Allen Edens, a bachelor, and his maiden sister, Letilla M. Edens whose will is the subject of this controversy, owned as tenants in common a valuable farm situated in Robeson county upon which they lived and worked together for quite a number of years. From time to time they took into their home some young man to act as overseer of their farming interests. W W. Rowland was employed in this capacity for many years, then Alton McGirt, and finally John C. Crawford one of the propounders, who came to them when quite a young man and remained with them until they died.

Allen and Letilla Edens had but one living brother, Frank Edens, who likewise was never married. They also had two sets of nieces and nephews, children of two deceased brothers, and these nieces and nephews are the caveators in this action.

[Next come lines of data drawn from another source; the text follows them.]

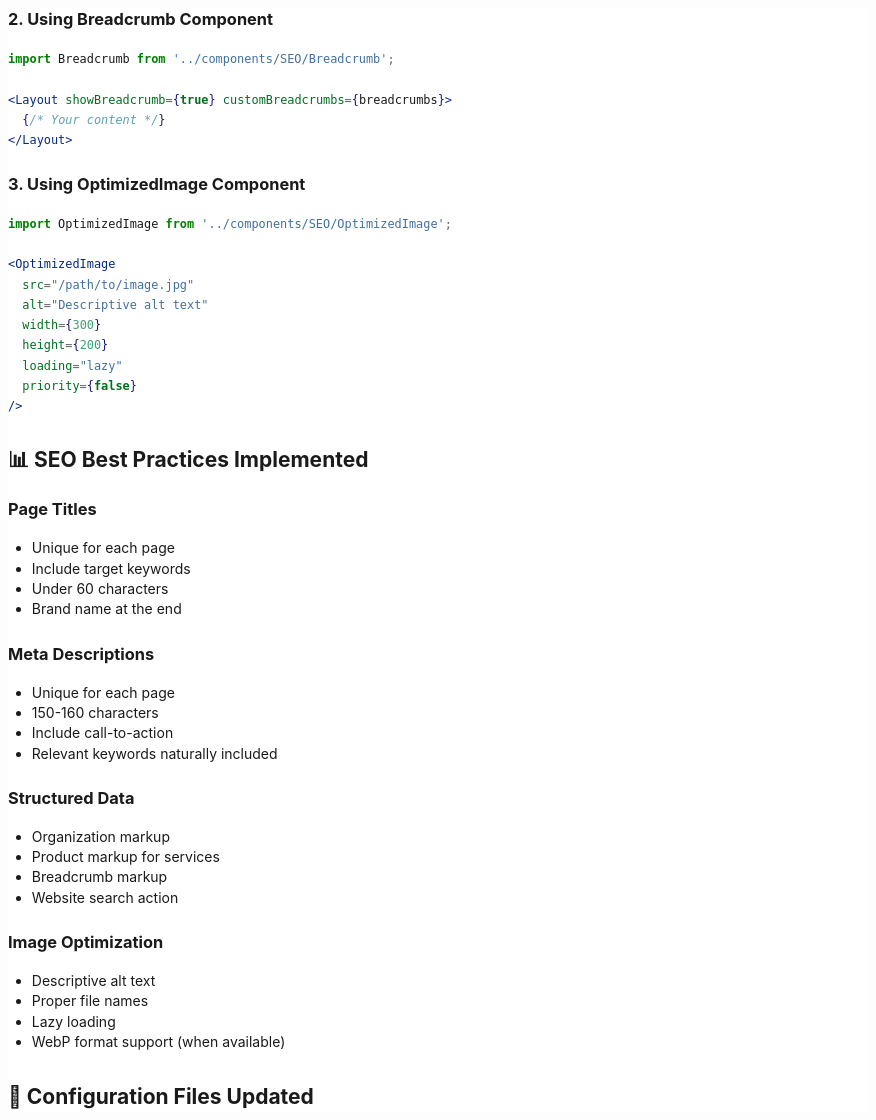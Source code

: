### 2. **Using Breadcrumb Component**
```jsx
import Breadcrumb from '../components/SEO/Breadcrumb';

<Layout showBreadcrumb={true} customBreadcrumbs={breadcrumbs}>
  {/* Your content */}
</Layout>
```

### 3. **Using OptimizedImage Component**
```jsx
import OptimizedImage from '../components/SEO/OptimizedImage';

<OptimizedImage
  src="/path/to/image.jpg"
  alt="Descriptive alt text"
  width={300}
  height={200}
  loading="lazy"
  priority={false}
/>
```

## 📊 **SEO Best Practices Implemented**

### **Page Titles**
- Unique for each page
- Include target keywords
- Under 60 characters
- Brand name at the end

### **Meta Descriptions**
- Unique for each page
- 150-160 characters
- Include call-to-action
- Relevant keywords naturally included

### **Structured Data**
- Organization markup
- Product markup for services
- Breadcrumb markup
- Website search action

### **Image Optimization**
- Descriptive alt text
- Proper file names
- Lazy loading
- WebP format support (when available)

## 🔧 **Configuration Files Updated**
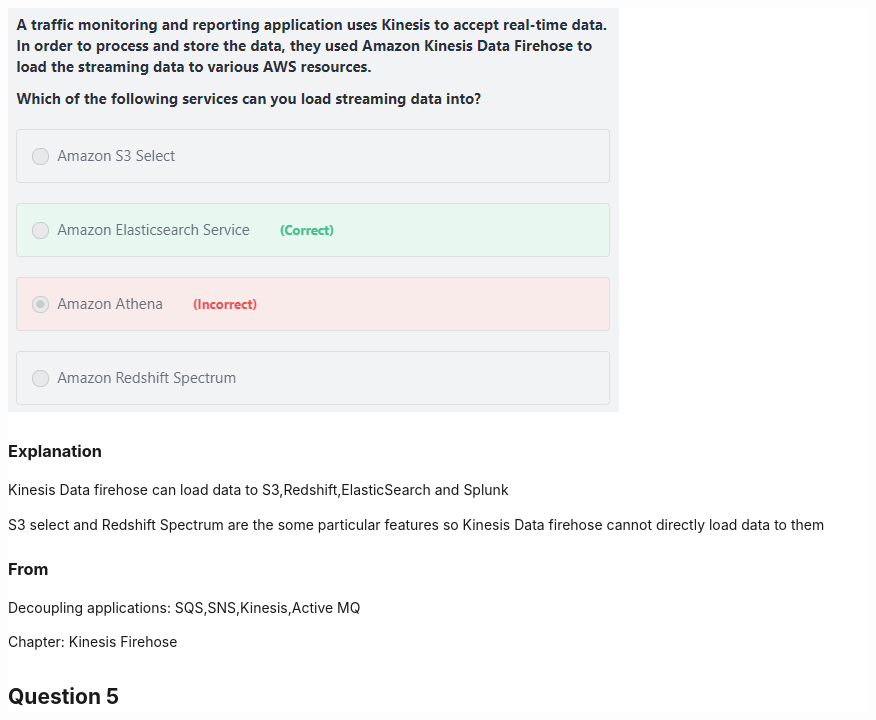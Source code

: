 ![image-20200505211807792](screenshot/image-20200505211807792.png)

### Explanation

Kinesis Data firehose can load data to S3,Redshift,ElasticSearch and Splunk

S3 select and Redshift Spectrum are the some particular features so Kinesis Data firehose cannot directly load data to them

### From

Decoupling applications: SQS,SNS,Kinesis,Active MQ

Chapter: Kinesis Firehose

## Question 5
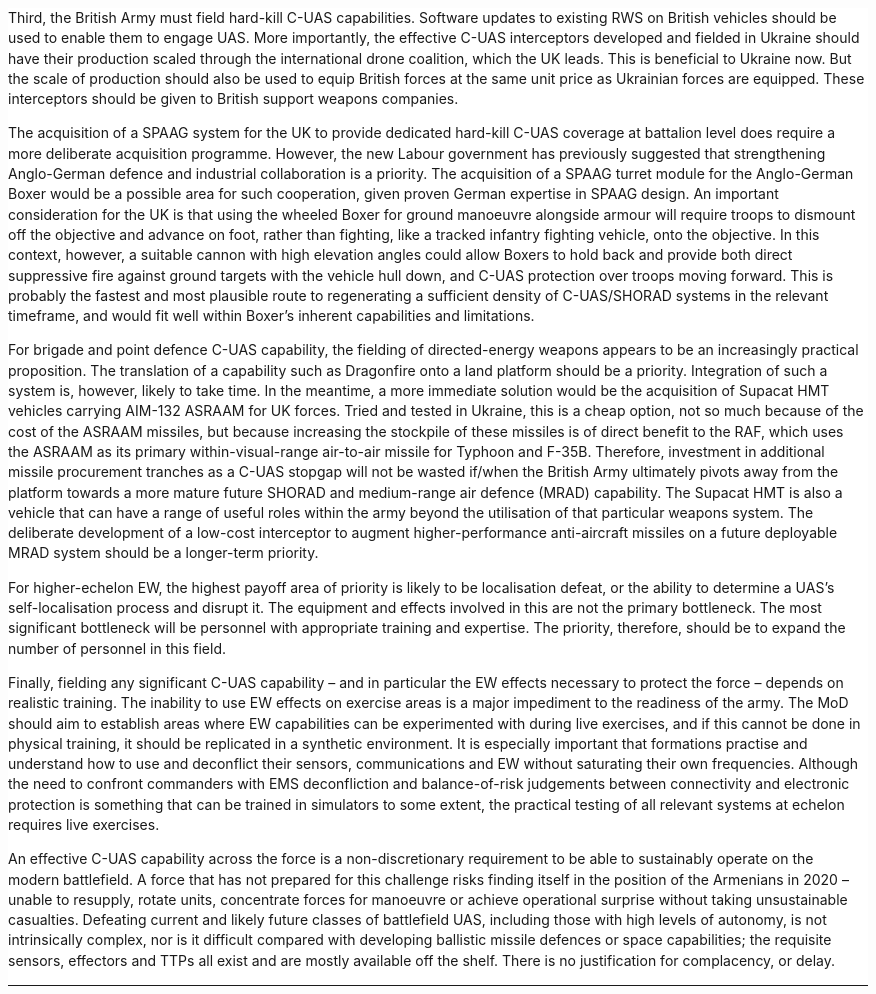Third, the British Army must field hard-kill C-UAS capabilities. Software updates to existing RWS on British vehicles should be used to enable them to engage UAS. More importantly, the effective C-UAS interceptors developed and fielded in Ukraine should have their production scaled through the international drone coalition, which the UK leads. This is beneficial to Ukraine now. But the scale of production should also be used to equip British forces at the same unit price as Ukrainian forces are equipped. These interceptors should be given to British support weapons companies.

The acquisition of a SPAAG system for the UK to provide dedicated hard-kill C-UAS coverage at battalion level does require a more deliberate acquisition programme. However, the new Labour government has previously suggested that strengthening Anglo-German defence and industrial collaboration is a priority. The acquisition of a SPAAG turret module for the Anglo-German Boxer would be a possible area for such cooperation, given proven German expertise in SPAAG design. An important consideration for the UK is that using the wheeled Boxer for ground manoeuvre alongside armour will require troops to dismount off the objective and advance on foot, rather than fighting, like a tracked infantry fighting vehicle, onto the objective. In this context, however, a suitable cannon with high elevation angles could allow Boxers to hold back and provide both direct suppressive fire against ground targets with the vehicle hull down, and C-UAS protection over troops moving forward. This is probably the fastest and most plausible route to regenerating a sufficient density of C-UAS/SHORAD systems in the relevant timeframe, and would fit well within Boxer’s inherent capabilities and limitations.

For brigade and point defence C-UAS capability, the fielding of directed-energy weapons appears to be an increasingly practical proposition. The translation of a capability such as Dragonfire onto a land platform should be a priority. Integration of such a system is, however, likely to take time. In the meantime, a more immediate solution would be the acquisition of Supacat HMT vehicles carrying AIM-132 ASRAAM for UK forces. Tried and tested in Ukraine, this is a cheap option, not so much because of the cost of the ASRAAM missiles, but because increasing the stockpile of these missiles is of direct benefit to the RAF, which uses the ASRAAM as its primary within-visual-range air-to-air missile for Typhoon and F-35B. Therefore, investment in additional missile procurement tranches as a C-UAS stopgap will not be wasted if/when the British Army ultimately pivots away from the platform towards a more mature future SHORAD and medium-range air defence (MRAD) capability. The Supacat HMT is also a vehicle that can have a range of useful roles within the army beyond the utilisation of that particular weapons system. The deliberate development of a low-cost interceptor to augment higher-performance anti-aircraft missiles on a future deployable MRAD system should be a longer-term priority.

For higher-echelon EW, the highest payoff area of priority is likely to be localisation defeat, or the ability to determine a UAS’s self-localisation process and disrupt it. The equipment and effects involved in this are not the primary bottleneck. The most significant bottleneck will be personnel with appropriate training and expertise. The priority, therefore, should be to expand the number of personnel in this field.

Finally, fielding any significant C-UAS capability – and in particular the EW effects necessary to protect the force – depends on realistic training. The inability to use EW effects on exercise areas is a major impediment to the readiness of the army. The MoD should aim to establish areas where EW capabilities can be experimented with during live exercises, and if this cannot be done in physical training, it should be replicated in a synthetic environment. It is especially important that formations practise and understand how to use and deconflict their sensors, communications and EW without saturating their own frequencies. Although the need to confront commanders with EMS deconfliction and balance-of-risk judgements between connectivity and electronic protection is something that can be trained in simulators to some extent, the practical testing of all relevant systems at echelon requires live exercises.

An effective C-UAS capability across the force is a non-discretionary requirement to be able to sustainably operate on the modern battlefield. A force that has not prepared for this challenge risks finding itself in the position of the Armenians in 2020 – unable to resupply, rotate units, concentrate forces for manoeuvre or achieve operational surprise without taking unsustainable casualties. Defeating current and likely future classes of battlefield UAS, including those with high levels of autonomy, is not intrinsically complex, nor is it difficult compared with developing ballistic missile defences or space capabilities; the requisite sensors, effectors and TTPs all exist and are mostly available off the shelf. There is no justification for complacency, or delay.

---
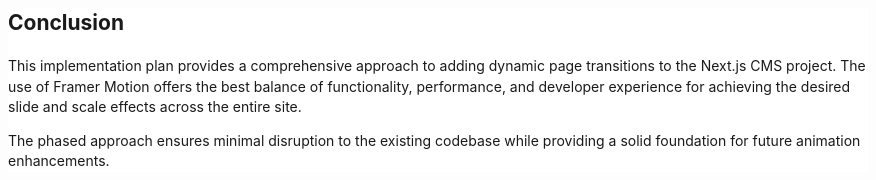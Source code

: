 ## Conclusion

This implementation plan provides a comprehensive approach to adding dynamic page transitions to the Next.js CMS project. The use of Framer Motion offers the best balance of functionality, performance, and developer experience for achieving the desired slide and scale effects across the entire site.

The phased approach ensures minimal disruption to the existing codebase while providing a solid foundation for future animation enhancements.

The record is replete with evidence tending to show an estrangement between the testatrix and her relatives from the time of the death of her brother, Allen Edens, in 1917, until her own death in 1919. There is also evidence of John C. Crawford, one of the beneficiaries, having ingratiated himself in her favor and acting somewhat in the capacity of a confidential adviser in relation to her business affairs. And, further, there is evidence appearing on the record tending to show that, prior to the making of her will, the testatrix became so embittered and allowed her prejudices to become so aroused that at times she would work herself into a frenzy, fly into a violent rage, and abuse her relatives, calling them "knaves, robbers, thieves, kings, kaisers, and the celebrated heirs and gang." She was 71 years of age at the time of her death; and she left a considerable estate. Mrs. Ward testified:

"She was an unusually good conversationalist, very intelligent until the last few years of her life. I began to notice a change in her habits decidedly in 1915. From then on the change in her condition grew worse."

There was a strain of hereditary insanity in the family of the testatrix.

Under the will the old Edens homeplace was devised to John C. Crawford, a stranger in blood, and this is urged as evidence of an unnatural mind.

There was much evidence, pro and con, on the question of mental capacity, and some evidence on the issue of undue influence; but, upon these controverted matters, the jury's answer established the validity of the will.

The motion for new trial was made on the ground that one of the jurors was intoxicated during the trial. The evidence in support of the motion consisted of four affidavits that affiants knew juror claimed to have been intoxicated, that they were present during the trial, and that at different times during the trial such juror was plainly under the influence of intoxicating liquor to the extent that he staggered and needed assistance. In opposition to the motion there were the affidavits of the other jurors, with the exception of one who had died since the trial, that there was nothing to indicate that such juror was under the influence of liquor at any time during the trial, the affidavit of the juror himself, who denied having been intoxicated, and the affidavits of others who saw and came in contact with him during the time of the trial, contradictory of facts stated in affidavits in support of the motion.

From a verdict and judgment in favor of the propounders, the caveators appealed.

Johnson & Johnson and McNeill & Hackett, all of Lumberton, Sinclair, Dye & Clark, of Fayetteville, and McLean, Varser, McLean & Stacy, of Lumberton, for appellants.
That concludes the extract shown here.